Ce livre n’est pas un acte de haine de soi ou de reniement. Saul Friedländer est un partisan inébranlable de l’existence d’Israël, mais il ne minore pas « le cercle vicieux sans fin ». La solution ? Elle tient en deux lignes depuis quarante ans. « Il faut un retrait de Cisjordanie assorti d’une force internationale de contrôle, et d’une démilitarisation totale pour garantir la paix. C’est aux États-Unis d’imposer cette solution politique. » Il doute qu’avant le 7 octobre il ait existé une majorité d’Israéliens favorables à une évacuation de tout ou partie de la Cisjordanie, condition préalable à la solution à deux États pour laquelle lui et tant d’autres ont prêché dans le désert.
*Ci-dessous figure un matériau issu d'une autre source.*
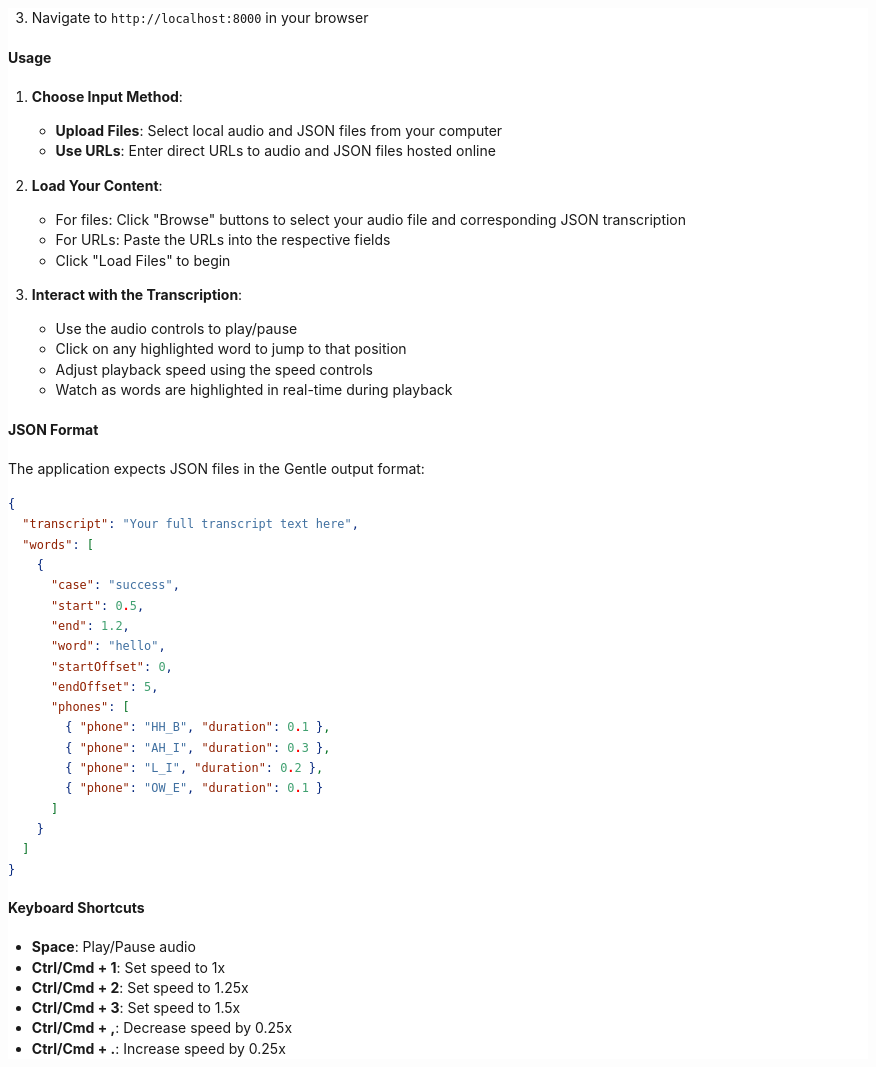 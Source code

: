 3. Navigate to `http://localhost:8000` in your browser

#### Usage

1. **Choose Input Method**:

   - **Upload Files**: Select local audio and JSON files from your computer
   - **Use URLs**: Enter direct URLs to audio and JSON files hosted online

2. **Load Your Content**:

   - For files: Click "Browse" buttons to select your audio file and corresponding JSON transcription
   - For URLs: Paste the URLs into the respective fields
   - Click "Load Files" to begin

3. **Interact with the Transcription**:
   - Use the audio controls to play/pause
   - Click on any highlighted word to jump to that position
   - Adjust playback speed using the speed controls
   - Watch as words are highlighted in real-time during playback

#### JSON Format

The application expects JSON files in the Gentle output format:

```json
{
  "transcript": "Your full transcript text here",
  "words": [
    {
      "case": "success",
      "start": 0.5,
      "end": 1.2,
      "word": "hello",
      "startOffset": 0,
      "endOffset": 5,
      "phones": [
        { "phone": "HH_B", "duration": 0.1 },
        { "phone": "AH_I", "duration": 0.3 },
        { "phone": "L_I", "duration": 0.2 },
        { "phone": "OW_E", "duration": 0.1 }
      ]
    }
  ]
}
```

#### Keyboard Shortcuts

- **Space**: Play/Pause audio
- **Ctrl/Cmd + 1**: Set speed to 1x
- **Ctrl/Cmd + 2**: Set speed to 1.25x
- **Ctrl/Cmd + 3**: Set speed to 1.5x
- **Ctrl/Cmd + ,**: Decrease speed by 0.25x
- **Ctrl/Cmd + .**: Increase speed by 0.25x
Et après le 7 octobre ? « Tant s’en faut ! Mais je pense que l’expérience de la guerre actuelle est en train de changer en profondeur l’opinion des Israéliens : ils comprennent que seul le compromis est possible », nous dit-il lors de notre conversation par FaceTime. Ce sera le sujet, nous le souhaitons, de son journal politique de l’année 2024.
Je ne vois pas comment justifier le titre de l’article.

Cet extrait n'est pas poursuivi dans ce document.